Cultured aortic endothelial cells, like their in vivo counterparts, form highly organized, confluent monolayers of polarized epithelioid cells that secrete, exclusively at their basal surface, an extracellular matrix to which they then attach. The influence of isolated subendothelial matrix preparations on cell polarity and monolayer organization was studied by presenting fragments of the matrix to confluent bovine aortic endothelial cell cultures. The matrix particles were immediately bound to the apical aspect of the cell monolayer and induced rapid reorganization of the monolayer into cells with a fibroblastoid morphology. To determine if fibronectin, the major glycoprotein of the subendothelial matrix, could be involved in the observed apical cell surface-matrix interactions, latex beads or small discs of Nucleopore filters were coated with the glycoprotein and presented to confluent monolayers.
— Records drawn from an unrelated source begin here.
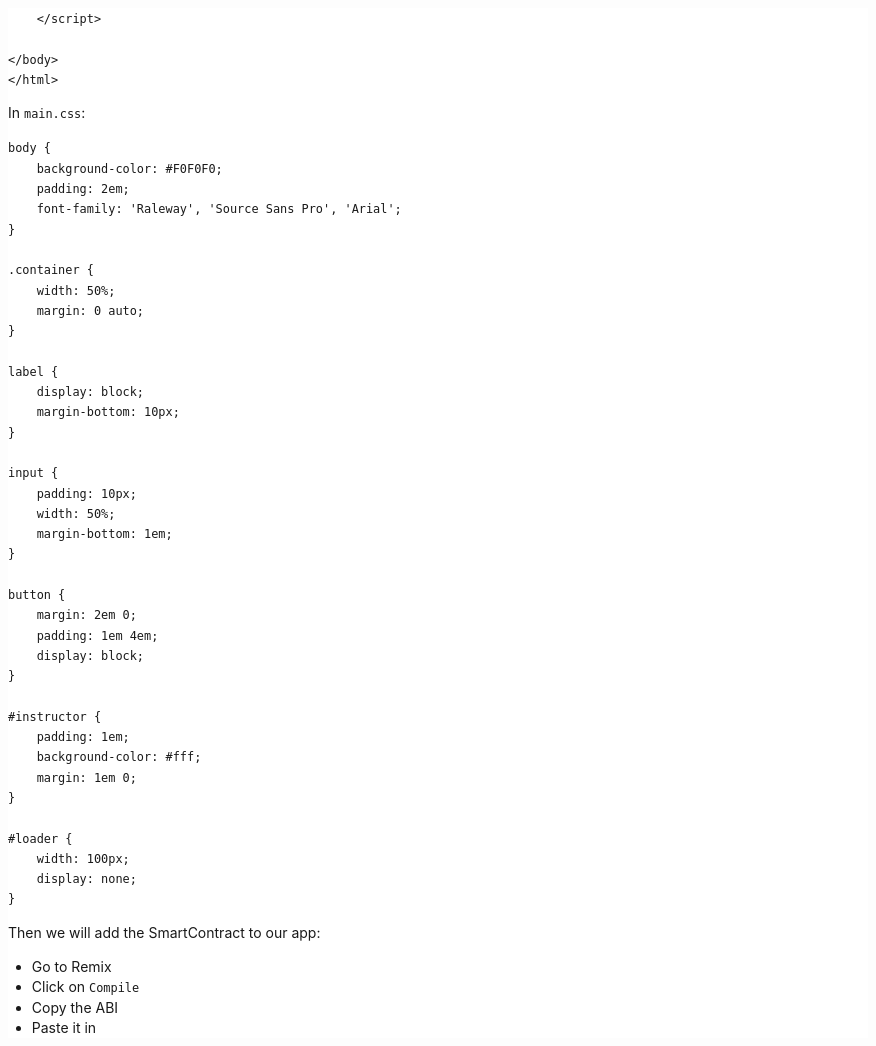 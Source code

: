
 ```
    </script>
    
</body>
</html>
```

In `main.css`:

```
body {
    background-color: #F0F0F0;
    padding: 2em;
    font-family: 'Raleway', 'Source Sans Pro', 'Arial';
}

.container {
    width: 50%;
    margin: 0 auto;
}

label {
    display: block;
    margin-bottom: 10px;
}

input {
    padding: 10px;
    width: 50%;
    margin-bottom: 1em;
}

button {
    margin: 2em 0;
    padding: 1em 4em;
    display: block;
}

#instructor {
    padding: 1em;
    background-color: #fff;
    margin: 1em 0;
}

#loader {
    width: 100px;
    display: none;
}
```

Then we will add the SmartContract to our app:

- Go to Remix
- Click on `Compile`
- Copy the ABI
- Paste it in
In a fashion similar to that observed with matrix fragments, materials coated with fibronectin caused focal reorganization of the cell layer. After contact with the coated beads, the underlying endothelial cells flowed upward and spread over the entire bead, forming a canopy of confluent cells that draped the particle. Contact of confluent monolayers with the coated filters induced similar behaviour, except that monolayer reorganization into the fibroblastoid phenotype was followed by emigration of the majority of underlying cells through the pores to the upper filter surface, where they formed a new organized cell monolayer with the typical endothelial cell morphology. Thus contact of the apical surface of endothelial cells with structures to which they adhere initiates a rapid disruption of the organized cell monolayer, followed immediately by a concerted effort of the local population to re-establish both cell polarity and monolayer contiguity. The expression of this behaviour may be important during tissue remodeling that occurs in neovascularization and during interactions with thromboemboli.